As I reflect upon my relationship with AASV (originally American Association of Swine Practitioners; AASP) and AVMA, it becomes evident how fortuitous that relationship was to the development of my swine practice experience. Graduating in 1979 from the Ohio State Veterinary College, I returned to my home town of Hershey, Pennsylvania, to become an associate in an all-species practice. My passion was for food-animal medicine, and within 18 months I had become involved in a new concept for Pennsylvania: 500-sow farrow-to-nursery total confinement swine-production buildings. Quickly, this developed into a swine practice and a food-animal practice that today continues exclusively as a food-animal practice employing nine veterinarians in primarily dairy and swine.
I vividly recall the first AASP meeting in Cincinnati, Ohio. Yes, I was overwhelmed by the format of having to select presentations and move from one room to another. However, I recognized that this association was foundational to my continued applied swine medicine. It was at the next meeting that I developed lifelong professional friendships with Larry Rueff and Tom Gillespie, also 1979 graduates of other veterinary colleges.
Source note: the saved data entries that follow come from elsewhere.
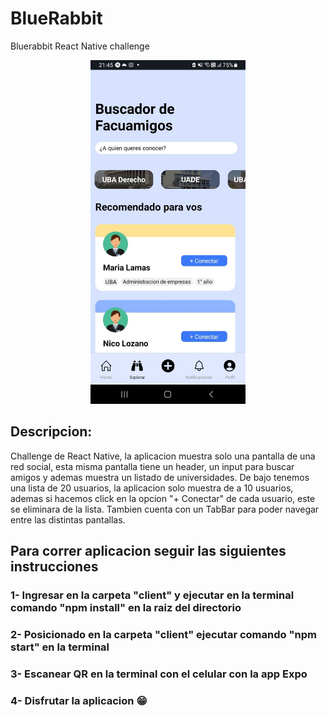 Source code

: # BlueRabbit
Bluerabbit React Native challenge

<p align="center">
  <img height="550" src="./client/assets/screen.jpeg" />
</p>

## Descripcion:
Challenge de React Native, la aplicacion muestra solo una pantalla de una red social, esta misma pantalla tiene un header, un input para buscar amigos y ademas muestra un listado de universidades. De bajo tenemos una lista de 20 usuarios, la aplicacion solo muestra de a 10 usuarios, ademas si hacemos click en la opcion "+ Conectar" de cada usuario, este se eliminara de la lista. Tambien cuenta con un TabBar para poder navegar entre las distintas pantallas.

## Para correr aplicacion seguir las siguientes instrucciones
### 1- Ingresar en la carpeta "client" y ejecutar en la terminal comando "npm install" en la raiz del directorio
### 2- Posicionado en la carpeta "client" ejecutar comando "npm start" en la terminal
### 3- Escanear QR en la terminal con el celular con la app Expo
### 4- Disfrutar la aplicacion 😁
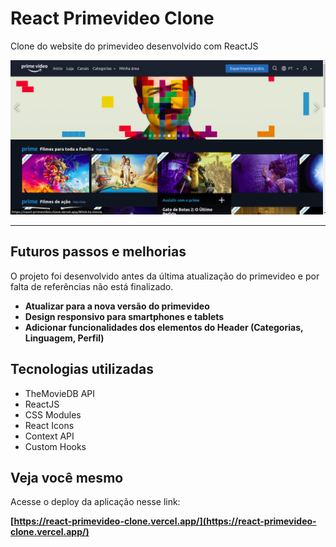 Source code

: # React Primevideo Clone

Clone do website do primevideo desenvolvido com ReactJS

<img src="./readme-assets/app-screenshot.png" alt="Captura de tela da aplicação funcionando">

---

## Futuros passos e melhorias

O projeto foi desenvolvido antes da última atualização do primevideo e por falta de referências não está finalizado.

- **Atualizar para a nova versão do primevideo**
- **Design responsivo para smartphones e tablets**
- **Adicionar funcionalidades dos elementos do Header (Categorias, Linguagem, Perfil)**

## Tecnologias utilizadas

- TheMovieDB API
- ReactJS
- CSS Modules
- React Icons
- Context API
- Custom Hooks

## Veja você mesmo

Acesse o deploy da aplicação nesse link:

**[https://react-primevideo-clone.vercel.app/](https://react-primevideo-clone.vercel.app/)**
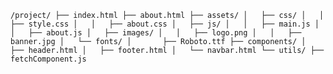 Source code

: `/project/
├── index.html
├── about.html
├── assets/
│   ├── css/
│   │   ├── style.css
│   │   ├── about.css
│   ├── js/
│   │   ├── main.js
│   │   ├── about.js
│   ├── images/
│   │   ├── logo.png
│   │   ├── banner.jpg
│   └── fonts/
│       ├── Roboto.ttf
├── components/
│   ├── header.html
│   ├── footer.html
│   └── navbar.html
└── utils/
    ├── fetchComponent.js`
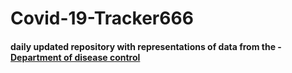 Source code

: # Covid-19-Tracker666
#### daily updated repository with representations of data from the - [Department of disease control](https://covid19.th-stat.com)
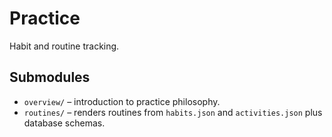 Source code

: # Practice

Habit and routine tracking.

## Submodules

- `overview/` – introduction to practice philosophy.
- `routines/` – renders routines from `habits.json` and `activities.json` plus database schemas.
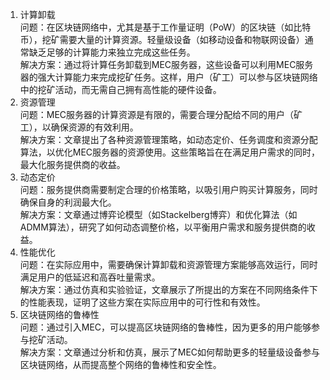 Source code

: 1. 计算卸载  
问题：在区块链网络中，尤其是基于工作量证明（PoW）的区块链（如比特币），挖矿需要大量的计算资源。轻量级设备（如移动设备和物联网设备）通常缺乏足够的计算能力来独立完成这些任务。  
解决方案：通过将计算任务卸载到MEC服务器，这些设备可以利用MEC服务器的强大计算能力来完成挖矿任务。这样，用户（矿工）可以参与区块链网络中的挖矿活动，而无需自己拥有高性能的硬件设备。  
2. 资源管理  
问题：MEC服务器的计算资源是有限的，需要合理分配给不同的用户（矿工），以确保资源的有效利用。  
解决方案：文章提出了各种资源管理策略，如动态定价、任务调度和资源分配算法，以优化MEC服务器的资源使用。这些策略旨在在满足用户需求的同时，最大化服务提供商的收益。  
3. 动态定价  
问题：服务提供商需要制定合理的价格策略，以吸引用户购买计算服务，同时确保自身的利润最大化。  
解决方案：文章通过博弈论模型（如Stackelberg博弈）和优化算法（如ADMM算法），研究了如何动态调整价格，以平衡用户需求和服务提供商的收益。  
4. 性能优化  
问题：在实际应用中，需要确保计算卸载和资源管理方案能够高效运行，同时满足用户的低延迟和高吞吐量需求。  
解决方案：通过仿真和实验验证，文章展示了所提出的方案在不同网络条件下的性能表现，证明了这些方案在实际应用中的可行性和有效性。  
5. 区块链网络的鲁棒性  
问题：通过引入MEC，可以提高区块链网络的鲁棒性，因为更多的用户能够参与挖矿活动。  
解决方案：文章通过分析和仿真，展示了MEC如何帮助更多的轻量级设备参与区块链网络，从而提高整个网络的鲁棒性和安全性。  
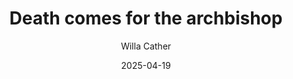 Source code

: ---
author:
- Willa Cather
cover_image: https://covers.openlibrary.org/b/id/6833506-L.jpg
date: '2025-04-19'
original_publication_date: '1971'
title: Death comes for the archbishop
---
Pennsylvania swine practice in the 1980s to 1990s was primarily focused on pseudorabies eradication. Key to a successful eradication was effectively marked (gene-deleted) vaccines and many 800- to 900-sample days. Concurrently, lice and mange were eliminated from confinement swine production with an injectable product. WOW! However, the nemesis, porcine reproductive and respiratory syndrome, was diagnosed in 1989, and we still struggle to find a methodology to eliminate its impact. Animal flow changed rapidly in Pennsylvania in allocation of two-site production from breeding-nursery and grower-finisher to breeding and wean-to-finish. Observing the dynamic growth of artificial insemination, AASP proactively published Boar Stud Guidelines in the 1990s in Pennsylvania, nationally, and internationally to assist in standardizing this valuable advancement in swine production. For me, the AASP was invaluable in the formal and informal educational processing of concepts and application.
One of my first service positions with AASP was as an alternate delegate to the AVMA House of Delegates. This was a 6-year term, with 3 years of training as an alternate followed by 3 years as a delegate. Dr Connor mentored me, and we both endured the glacial speed of action or inaction of the meetings. I have come to appreciate that sometimes even when the AVMA was slow in acting, it was validating a concept. This experience with the House of Delegates has acted as a model for AASV members to move into other areas of the AVMA where it is critical that we be present for our voice to be heard.
Yes, I was now in the pipeline serving on the Council on Veterinary Service with biannual trips to Chicago, requiring a large notebook of agenda material to be covered. Since 2010, we have gone almost paperless. The majority of my time was spent in policy revision and proposal of actions for the executive board. With the electronic age, the standard of operation involves my engagement in monthly conference calls and daily e-mails, along with clients’ requests. As my term was expiring, Tom Burkgren gently suggested that I serve on the Animal Agriculture Liaison Committee (AALC). Wow, this is an action-packed group of veterinarians representing food-animal medicine. I look forward to each biannual Chicago meeting, as we always have an energetic meeting. The key question moving forward is will the voice representing food-animal medicine and AASV be heard by AVMA with the new governance proposals. We at the AALC are concerned and have put forward candidates to voice our concerns. Over the course of my service, we have repeatedly been dismissed or overlooked by the AVMA as a resource in key food-animal issues.
During my tenure with the various committees and councils, the most validating action has been the passage of the Veterinary Medicine Loan Repayment Act and its funding many years later. Additionally, the enactment of the electronic USDA Re-Accreditation for Regulatory Medicine without fees was a 6-year process. The AVMA agenda format change from reactive to more pro-active, which is still a work in progress, has motivated and inspired me to continue to serve and make improvements for future veterinarians. Still not adequately addressed, and an issue that will determine the survival of the veterinary professional, is the current graduate’s debt to first-year income. The equation must become 1:1 or less to be competitive with other professions.
As I approach my golden years of practice, one of the keys to my success has been the relationship with and service to AASV. My family have been extremely tolerant of the meetings I attend. However, they are the first to admit that we have gone places and done things that they could only dream of doing. I give thanks for the opportunity to have been asked to serve. In this reflection, the growth and vitality of AASV is validating. I hope in some small way I have passed on an incentive for future AASV members to step forward and serve.